An important French peculiarity was that colonizers and academic experts construed their research on colonized subjects as “sociological” in nature. Both of the contending groups in the field of Maghreb studies, for example, “self-consciously presented themselves as sociologists, and asserted their intellectual connections to the Durkheim school.”[21] This stood in contrast to the dominant tendency in Britain, where research on colonized populations was usually categorized as anthropological.[22] There was thus a back-and-forth between colonial activities and sociology that was unparalleled in other countries. An influential specialist in Algerian folk Islamic practices at the École des Lettres in Algiers, Edmound Doutté, produced a “sociology [that] was a curious amalgam of Frazer’s ‘The Golden Bough’ and the ‘Année Sociologique’.”[23] One of the leading Arab specialists from this period, Robert Montagne, was assigned to direct the Sociological Section of the Native Affairs Bureau (Direction des Affaires Indigènes) in the French colonial state in Morocco in 1917 and carried out research in Algeria on Kabyle tribal structure.[24] Montagne went on to hold a chair at the College de France in “the history of the expansion of the Occident.”[25] The College de France had another chair in Muslim Sociology and Sociography that was “created in 1902 with funds from the Governor General of Algeria and the protectorates of Tunisia and Morocco.” The first person named to this post in 1903 was Alfred le Chatelier, a former colonial official and amateur student of Islam. From 1906 to 1926 Le Chatelier edited the “Revue du Monde musulman”. In contrast to the learned tradition of French Orientalism, which was “resolutely hostile to the study of contemporary topics,” the “Revue du Monde musulman” focused on “contemporary Islamic societies from the Philippines to Morocco.”[26] Many of the teachers at the Paris École coloniale (Colonial School) were former colonial officials, and during the interwar years faculty from the Ethnological Institute (see below) taught at the École coloniale. Students circulated between the more applied and the more scientific institutions. Durkheim’s “Année sociologique” reviewed texts by colonial explorers, officials, and missionaries.

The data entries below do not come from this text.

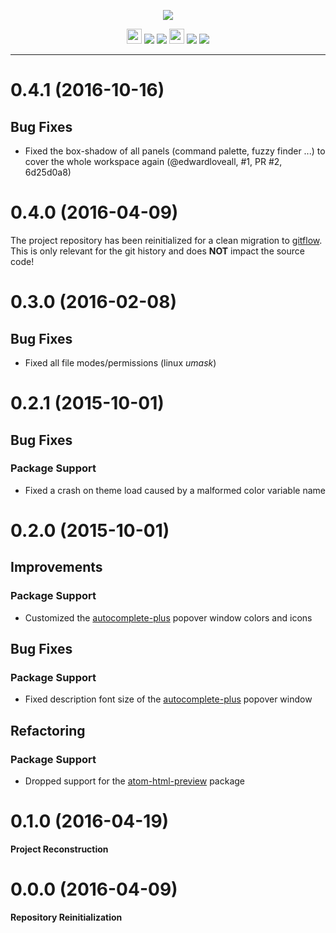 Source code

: <p align="center"><img src="https://cdn.rawgit.com/arcticicestudio/northem-light-atom-ui/develop/assets/northem-light-atom-ui-banner.svg"/></p>

<p align="center"><img src="https://assets-cdn.github.com/favicon.ico" width=24 height=24/> <a href="https://github.com/arcticicestudio/northem-light-atom-ui/releases/latest"><img src="https://img.shields.io/github/release/arcticicestudio/northem-light-atom-ui.svg"/></a> <a href="https://github.com/arcticicestudio/northem-light/releases/tag/v2.0.0"><img src="https://img.shields.io/badge/Northem_Light-v2.0.0-blue.svg"/></a> <img src="https://atom.io/favicon.ico" width=24 height=24/> <a href="https://atom.io/themes/northem-light-atom-ui"><img src="https://img.shields.io/apm/v/northem-light-atom-ui.svg"/></a> <a href="https://atom.io/themes/northem-light-atom-ui"><img src="https://img.shields.io/apm/dm/northem-light-atom-ui.svg"/></a></p>

---

# 0.4.1 (2016-10-16)
## Bug Fixes
  - Fixed the box-shadow of all panels (command palette, fuzzy finder ...) to cover the whole workspace again (@edwardloveall, #1, PR #2, 6d25d0a8)

# 0.4.0 (2016-04-09)
The project repository has been reinitialized for a clean migration to [gitflow](http://nvie.com/posts/a-successful-git-branching-model).  
This is only relevant for the git history and does **NOT** impact the source code!

# 0.3.0 (2016-02-08)
## Bug Fixes
  - Fixed all file modes/permissions (linux *umask*)

# 0.2.1 (2015-10-01)
## Bug Fixes
### Package Support
  - Fixed a crash on theme load caused by a malformed color variable name

# 0.2.0 (2015-10-01)
## Improvements
### Package Support
  - Customized the [autocomplete-plus](https://atom.io/packages/autocomplete-plus) popover window colors and icons

## Bug Fixes
### Package Support
  - Fixed description font size of the [autocomplete-plus](https://atom.io/packages/autocomplete-plus) popover window

## Refactoring
### Package Support
  - Dropped support for the [atom-html-preview](https://atom.io/packages/atom-html-preview) package

# 0.1.0 (2016-04-19)
**Project Reconstruction**

# 0.0.0 (2016-04-09)
**Repository Reinitialization**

Sociology remained closely linked to ethnology in France until well into the post-1945 period due to the powerful, lasting influence of Durkheim and Mauss. As Lévi-Strauss noted, “in Durkheim’s and Mauss’s work, sociology and anthropology cannot be separated.”[27] Another strand of the Durkheimian empire–sociology nexus was represented by Georges Davy, a member of Durkheim’s original group who co-authored the book “From Tribe to Empire: Social Organization Among Primitives and in the Ancient East” with the Egyptologist Alexandre Moret. Davy and Moret used Durkheim’s theory of totemism to make sense of the centralization and monopolization of power in ancient Egypt. Henri Berr, the historian closest to the original Durkheim school, wrote the forward to Davy and Moret’s book, which he framed as a study of “imperialism” – a phenomenon that was itself “inspired by the ‘will to growth’ – a brutal will.” Their central argument, according to Berr, was that “the enlargement of societies is accomplished by violence.”[28]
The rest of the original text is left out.